Instructions to follow: Look through the data that follows and copy each line with the string "czynienia".

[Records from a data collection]

------------------------------------------------

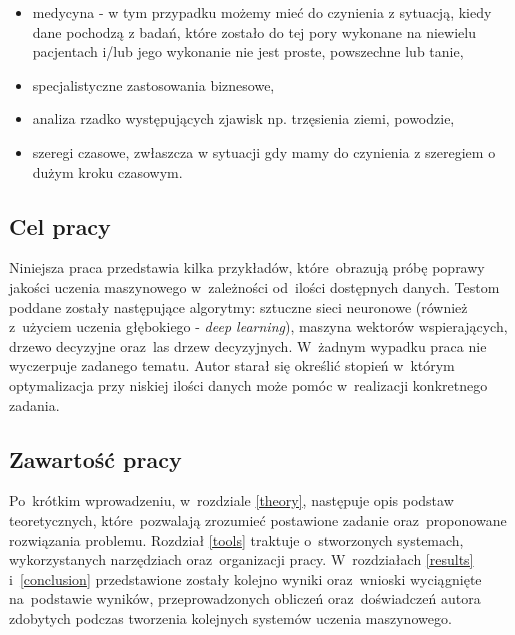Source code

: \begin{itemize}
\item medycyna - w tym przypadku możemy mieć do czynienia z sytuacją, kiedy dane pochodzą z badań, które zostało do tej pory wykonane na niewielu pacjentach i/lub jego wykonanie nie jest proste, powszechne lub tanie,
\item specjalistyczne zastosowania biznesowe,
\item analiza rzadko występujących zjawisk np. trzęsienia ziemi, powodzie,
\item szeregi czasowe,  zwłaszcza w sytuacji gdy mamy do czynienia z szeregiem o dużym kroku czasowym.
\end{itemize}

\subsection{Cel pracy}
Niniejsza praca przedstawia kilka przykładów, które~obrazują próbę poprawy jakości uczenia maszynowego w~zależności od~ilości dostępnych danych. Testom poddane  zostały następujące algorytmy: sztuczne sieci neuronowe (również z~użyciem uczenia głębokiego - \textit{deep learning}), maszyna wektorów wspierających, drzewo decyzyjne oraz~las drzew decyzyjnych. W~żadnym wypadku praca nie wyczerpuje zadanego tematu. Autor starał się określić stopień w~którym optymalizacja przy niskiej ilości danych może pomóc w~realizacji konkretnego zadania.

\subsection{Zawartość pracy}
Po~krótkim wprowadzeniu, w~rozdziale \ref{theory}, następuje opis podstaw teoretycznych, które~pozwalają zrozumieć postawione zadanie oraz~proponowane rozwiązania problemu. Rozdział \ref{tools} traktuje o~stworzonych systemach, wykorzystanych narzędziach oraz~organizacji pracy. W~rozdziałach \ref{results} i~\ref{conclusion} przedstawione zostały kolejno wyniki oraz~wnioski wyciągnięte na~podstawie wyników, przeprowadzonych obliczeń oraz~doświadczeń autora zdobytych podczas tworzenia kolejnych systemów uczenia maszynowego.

------------------------------------------------

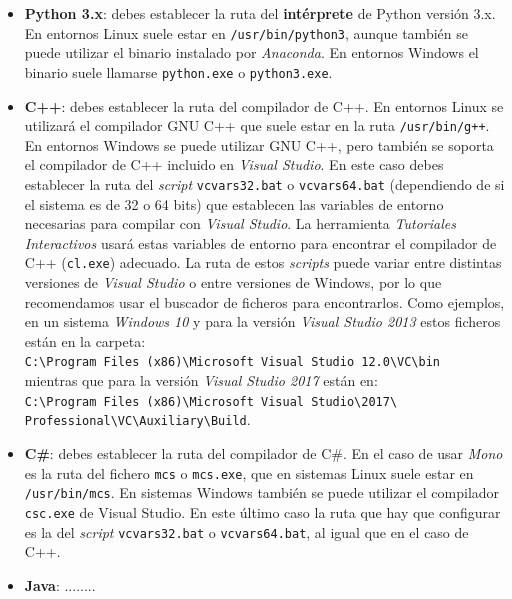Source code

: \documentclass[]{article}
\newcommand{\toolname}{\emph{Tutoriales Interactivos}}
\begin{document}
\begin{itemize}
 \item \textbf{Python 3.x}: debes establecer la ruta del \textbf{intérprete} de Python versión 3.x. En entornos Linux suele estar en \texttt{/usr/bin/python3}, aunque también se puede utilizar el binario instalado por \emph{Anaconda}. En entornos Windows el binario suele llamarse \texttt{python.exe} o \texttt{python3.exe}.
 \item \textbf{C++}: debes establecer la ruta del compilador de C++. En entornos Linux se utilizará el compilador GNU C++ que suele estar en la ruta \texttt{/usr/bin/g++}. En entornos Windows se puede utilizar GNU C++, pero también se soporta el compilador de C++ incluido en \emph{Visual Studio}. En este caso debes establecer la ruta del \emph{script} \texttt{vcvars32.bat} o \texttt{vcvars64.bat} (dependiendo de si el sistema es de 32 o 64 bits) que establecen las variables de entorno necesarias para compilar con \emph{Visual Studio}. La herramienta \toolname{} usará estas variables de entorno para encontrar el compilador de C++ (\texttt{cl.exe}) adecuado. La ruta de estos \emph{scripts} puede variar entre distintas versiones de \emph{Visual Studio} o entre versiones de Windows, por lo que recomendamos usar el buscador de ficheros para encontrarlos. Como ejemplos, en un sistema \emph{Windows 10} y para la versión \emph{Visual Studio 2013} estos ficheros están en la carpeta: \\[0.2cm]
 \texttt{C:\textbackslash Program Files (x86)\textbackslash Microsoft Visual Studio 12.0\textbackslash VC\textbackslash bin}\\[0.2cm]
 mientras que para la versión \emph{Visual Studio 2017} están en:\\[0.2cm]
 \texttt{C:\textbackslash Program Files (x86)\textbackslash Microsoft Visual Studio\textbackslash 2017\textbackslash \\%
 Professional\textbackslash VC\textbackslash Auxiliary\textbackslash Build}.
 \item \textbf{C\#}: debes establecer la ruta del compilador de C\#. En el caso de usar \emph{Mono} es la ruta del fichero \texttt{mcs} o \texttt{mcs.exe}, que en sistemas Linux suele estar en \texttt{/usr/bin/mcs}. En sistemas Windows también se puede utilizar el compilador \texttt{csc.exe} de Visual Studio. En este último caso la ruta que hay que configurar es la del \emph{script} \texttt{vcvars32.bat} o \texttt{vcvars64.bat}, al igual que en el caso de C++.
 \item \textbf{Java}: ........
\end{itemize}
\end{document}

------------------------------------------------

Your solution:
\item medycyna - w tym przypadku możemy mieć do czynienia z sytuacją, kiedy dane pochodzą z badań, które zostało do tej pory wykonane na niewielu pacjentach i/lub jego wykonanie nie jest proste, powszechne lub tanie,
\item szeregi czasowe,  zwłaszcza w sytuacji gdy mamy do czynienia z szeregiem o dużym kroku czasowym.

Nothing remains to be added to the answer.